[thirdparty/openssl.git] / doc / man3 / SSL_CTX_set_generate_session_id.pod

=pod

=head1 NAME

SSL_CTX_set_generate_session_id, SSL_set_generate_session_id,
SSL_has_matching_session_id, GEN_SESSION_CB
- manipulate generation of SSL session IDs (server only)

=head1 SYNOPSIS

 #include <openssl/ssl.h>

 typedef int (*GEN_SESSION_CB)(SSL *ssl, unsigned char *id,
                               unsigned int *id_len);

 int SSL_CTX_set_generate_session_id(SSL_CTX *ctx, GEN_SESSION_CB cb);
 int SSL_set_generate_session_id(SSL *ssl, GEN_SESSION_CB, cb);
 int SSL_has_matching_session_id(const SSL *ssl, const unsigned char *id,
                                 unsigned int id_len);

=head1 DESCRIPTION

SSL_CTX_set_generate_session_id() sets the callback function for generating
new session ids for SSL/TLS sessions for B<ctx> to be B<cb>.

SSL_set_generate_session_id() sets the callback function for generating
new session ids for SSL/TLS sessions for B<ssl> to be B<cb>.

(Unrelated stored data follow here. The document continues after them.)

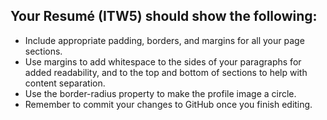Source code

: ## Your Resumé (ITW5) should show the following:

- Include appropriate padding, borders, and margins for all your page sections.
- Use margins to add whitespace to the sides of your paragraphs for added readability, and to the top and bottom of sections to help with content separation.
- Use the border-radius property to make the profile image a circle.
- Remember to commit your changes to GitHub once you finish editing.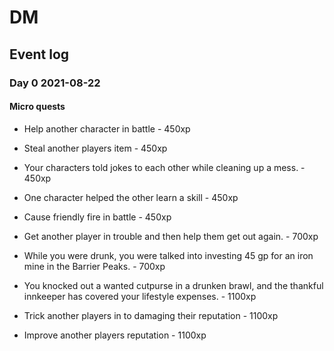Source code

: # DM

## Event log

### Day 0 2021-08-22

#### Micro quests

- Help another character in battle - 450xp
- Steal another players item - 450xp
- Your characters told jokes to each other while cleaning up a mess. - 450xp
- One character helped the other learn a skill - 450xp
- Cause friendly fire in battle - 450xp

- Get another player in trouble and then help them get out again. - 700xp
- While you were drunk, you were talked into investing 45 gp for an iron mine in the Barrier Peaks. - 700xp

- You knocked out a wanted cutpurse in a drunken brawl, and the thankful innkeeper has covered your lifestyle expenses. - 1100xp
- Trick another players in to damaging their reputation - 1100xp
- Improve another players reputation - 1100xp
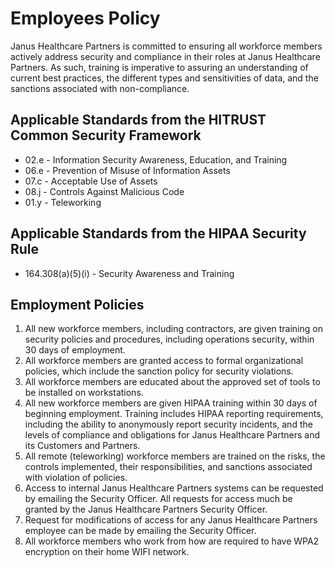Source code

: # Employees Policy

Janus Healthcare Partners is committed to ensuring all workforce members actively address security and compliance in their roles at Janus Healthcare Partners. As such, training is imperative to assuring an understanding of current best practices, the different types and sensitivities of data, and the sanctions associated with non-compliance.

## Applicable Standards from the HITRUST Common Security Framework

* 02.e - Information Security Awareness, Education, and Training
* 06.e - Prevention of Misuse of Information Assets
* 07.c - Acceptable Use of Assets
* 08.j - Controls Against Malicious Code
* 01.y - Teleworking

## Applicable Standards from the HIPAA Security Rule

* 164.308(a)(5)(i) - Security Awareness and Training

## Employment Policies

1. All new workforce members, including contractors, are given training on security policies and procedures, including operations security, within 30 days of employment.
2. All workforce members are granted access to formal organizational policies, which include the sanction policy for security violations.
3. All workforce members are educated about the approved set of tools to be installed on workstations.
4. All new workforce members are given HIPAA training within 30 days of beginning employment. Training includes HIPAA reporting requirements, including the ability to anonymously report security incidents, and the levels of compliance and obligations for Janus Healthcare Partners and its Customers and Partners.
5. All remote (teleworking) workforce members are trained on the risks, the controls implemented, their responsibilities, and sanctions associated with violation of policies.
6. Access to internal Janus Healthcare Partners systems can be requested by emailing the Security Officer. All requests for access much be granted by the Janus Healthcare Partners Security Officer. 
7. Request for modifications of access for any Janus Healthcare Partners employee can be made by emailing the Security Officer.
8. All workforce members who work from how are required to have WPA2 encryption on their home WIFI network.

SSL_has_matching_session_id() checks, whether a session with id B<id>
(of length B<id_len>) is already contained in the internal session cache
of the parent context of B<ssl>.

=head1 NOTES

When a new session is established between client and server, the server
generates a session id. The session id is an arbitrary sequence of bytes.
The length of the session id is between 1 and 32 bytes.  The session id is not
security critical but must be unique for the server. Additionally, the session id is
transmitted in the clear when reusing the session so it must not contain
sensitive information.

Without a callback being set, an OpenSSL server will generate a unique
session id from pseudo random numbers of the maximum possible length.
Using the callback function, the session id can be changed to contain
additional information like e.g. a host id in order to improve load balancing
or external caching techniques.

The callback function receives a pointer to the memory location to put
B<id> into and a pointer to the maximum allowed length B<id_len>. The
buffer at location B<id> is only guaranteed to have the size B<id_len>.
The callback is only allowed to generate a shorter id and reduce B<id_len>;
the callback B<must never> increase B<id_len> or write to the location
B<id> exceeding the given limit.

The location B<id> is filled with 0x00 before the callback is called, so the
callback may only fill part of the possible length and leave B<id_len>
untouched while maintaining reproducibility.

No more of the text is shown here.